▶ [THE TASK] Only the lines of the data holding the string "implies" need to be returned.

▶ [MATERIAL SHOWN]
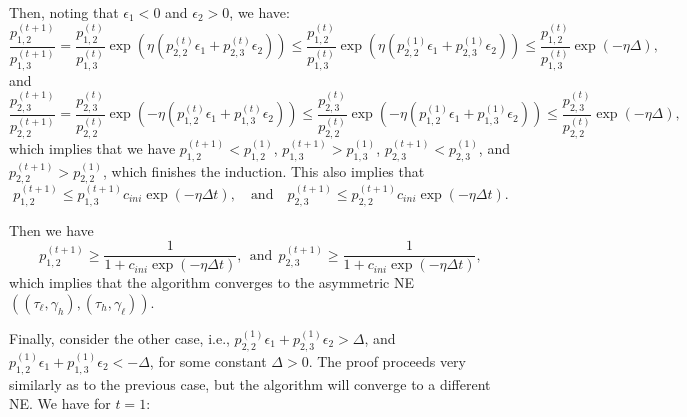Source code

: Then, noting that $\epsilon_1 < 0$ and $\epsilon_2 > 0$, we have:
\[
  \frac{p^{(t+1)}_{1,2}}{p^{(t+1)}_{1,3}} = \frac{p^{(t)}_{1,2}}{p^{(t)}_{1,3}}\exp\left(\eta\left(p^{(t)}_{2,2}\epsilon_1 + p^{(t)}_{2,3}\epsilon_2\right)\right) \leq \frac{p^{(t)}_{1,2}}{p^{(t)}_{1,3}}\exp\left(\eta\left(p^{(1)}_{2,2}\epsilon_1 + p^{(1)}_{2,3}\epsilon_2\right)\right)\leq \frac{p^{(t)}_{1,2}}{p^{(t)}_{1,3}}\exp(-\eta \Delta),
\]
and 
\[
  \frac{p^{(t+1)}_{2,3}}{p^{(t+1)}_{2,2}} = \frac{p^{(t)}_{2,3}}{p^{(t)}_{2,2}}\exp\left(-\eta\left(p^{(t)}_{1,2}\epsilon_1 + p^{(t)}_{1,3}\epsilon_2\right)\right) \leq \frac{p^{(t)}_{2,3}}{p^{(t)}_{2,2}}\exp\left(-\eta\left(p^{(1)}_{1,2}\epsilon_1 + p^{(1)}_{1,3}\epsilon_2\right)\right)\leq \frac{p^{(t)}_{2,3}}{p^{(t)}_{2,2}}\exp(-\eta \Delta),
\]
which implies that we have $p^{(t+1)}_{1,2}< p^{(1)}_{1,2}$,  $p^{(t+1)}_{1,3}> p^{(1)}_{1,3}$, $p^{(t+1)}_{2,3}<p^{(1)}_{2,3}$, and $p^{(t+1)}_{2,2}>p^{(1)}_{2,2}$, which finishes the induction. This also implies that 
\[
p^{(t+1)}_{1,2}\leq p^{(t+1)}_{1,3}c_{ini}\exp(-\eta  \Delta t), \quad \text{and} \quad p^{(t+1)}_{2,3}\leq p^{(t+1)}_{2,2}c_{ini}\exp(-\eta  \Delta t).
\]





Then we have 
\[
p^{(t+1)}_{1,2}\geq \frac{1}{1+c_{ini}\exp\left(-\eta\Delta t\right)},\ \ \text{and}\ \ p^{(t+1)}_{2,3}\geq \frac{1}{1+c_{ini}\exp\left(-\eta\Delta t\right)},
\]
which implies that the algorithm converges to the asymmetric NE $((\tau_{\ell},\gamma_{h}),(\tau_{h},\gamma_{\ell}))$. 

Finally, consider the other case, i.e., $p^{(1)}_{2,2}\epsilon_1+p^{(1)}_{2,3}\epsilon_2>\Delta$, and $p^{(1)}_{1,2}\epsilon_1+p^{(1)}_{1,3}\epsilon_2<-\Delta$, for some constant $\Delta>0$. The proof proceeds very similarly as to the previous case, but the algorithm will converge to a different NE. We have for $t=1$:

▶ [TASK RESPONSE]
which implies that we have $p^{(t+1)}_{1,2}< p^{(1)}_{1,2}$,  $p^{(t+1)}_{1,3}> p^{(1)}_{1,3}$, $p^{(t+1)}_{2,3}<p^{(1)}_{2,3}$, and $p^{(t+1)}_{2,2}>p^{(1)}_{2,2}$, which finishes the induction. This also implies that 
which implies that the algorithm converges to the asymmetric NE $((\tau_{\ell},\gamma_{h}),(\tau_{h},\gamma_{\ell}))$. 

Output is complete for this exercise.